Directions for this task → Tell how many lines in the data hold "trọng", giving that figure alone.

══ Provided information

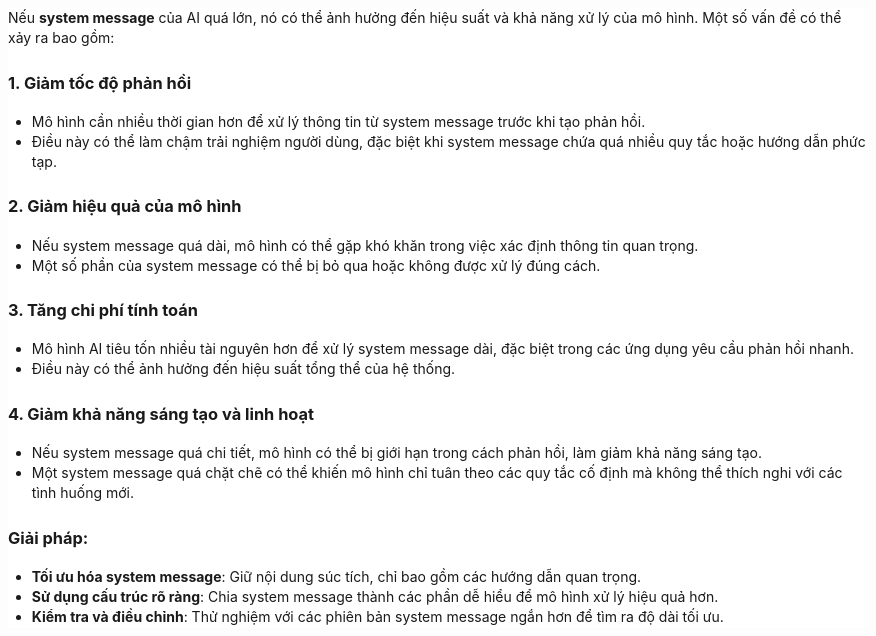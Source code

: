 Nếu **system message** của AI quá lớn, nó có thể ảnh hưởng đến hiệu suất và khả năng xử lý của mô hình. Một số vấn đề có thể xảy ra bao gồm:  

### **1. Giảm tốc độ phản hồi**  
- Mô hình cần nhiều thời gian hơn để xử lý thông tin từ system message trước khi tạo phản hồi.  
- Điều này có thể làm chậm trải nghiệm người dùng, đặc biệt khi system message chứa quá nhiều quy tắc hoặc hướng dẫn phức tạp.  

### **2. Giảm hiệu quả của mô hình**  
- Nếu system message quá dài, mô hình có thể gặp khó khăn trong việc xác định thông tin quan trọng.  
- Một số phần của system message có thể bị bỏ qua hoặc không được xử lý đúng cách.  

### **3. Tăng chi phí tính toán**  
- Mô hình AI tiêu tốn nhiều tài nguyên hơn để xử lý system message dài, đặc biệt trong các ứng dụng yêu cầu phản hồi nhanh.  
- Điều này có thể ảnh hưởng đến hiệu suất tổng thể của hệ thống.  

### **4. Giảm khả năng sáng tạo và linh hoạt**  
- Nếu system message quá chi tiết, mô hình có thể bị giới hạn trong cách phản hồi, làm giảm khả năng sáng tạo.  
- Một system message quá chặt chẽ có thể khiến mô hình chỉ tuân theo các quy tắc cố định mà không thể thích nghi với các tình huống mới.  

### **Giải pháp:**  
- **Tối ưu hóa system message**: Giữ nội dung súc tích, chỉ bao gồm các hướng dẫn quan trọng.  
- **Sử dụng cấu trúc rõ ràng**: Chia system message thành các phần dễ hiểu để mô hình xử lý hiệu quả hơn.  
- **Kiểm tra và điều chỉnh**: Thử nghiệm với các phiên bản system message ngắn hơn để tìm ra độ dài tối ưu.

════
══ Provided information

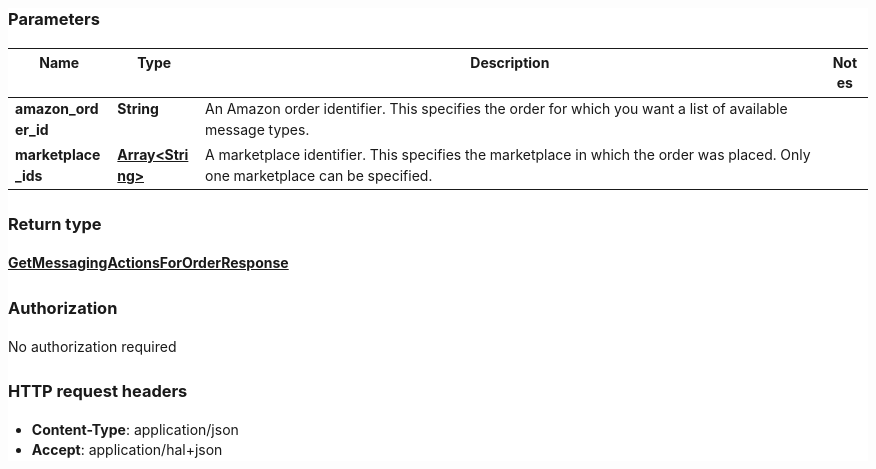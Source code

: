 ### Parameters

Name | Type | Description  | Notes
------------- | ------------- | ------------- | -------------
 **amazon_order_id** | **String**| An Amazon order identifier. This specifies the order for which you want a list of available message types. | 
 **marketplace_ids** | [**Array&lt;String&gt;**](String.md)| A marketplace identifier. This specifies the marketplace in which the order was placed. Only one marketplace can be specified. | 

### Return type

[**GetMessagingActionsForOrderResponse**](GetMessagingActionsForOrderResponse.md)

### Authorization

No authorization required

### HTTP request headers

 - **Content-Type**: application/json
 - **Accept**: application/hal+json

════

Solution to this problem → 2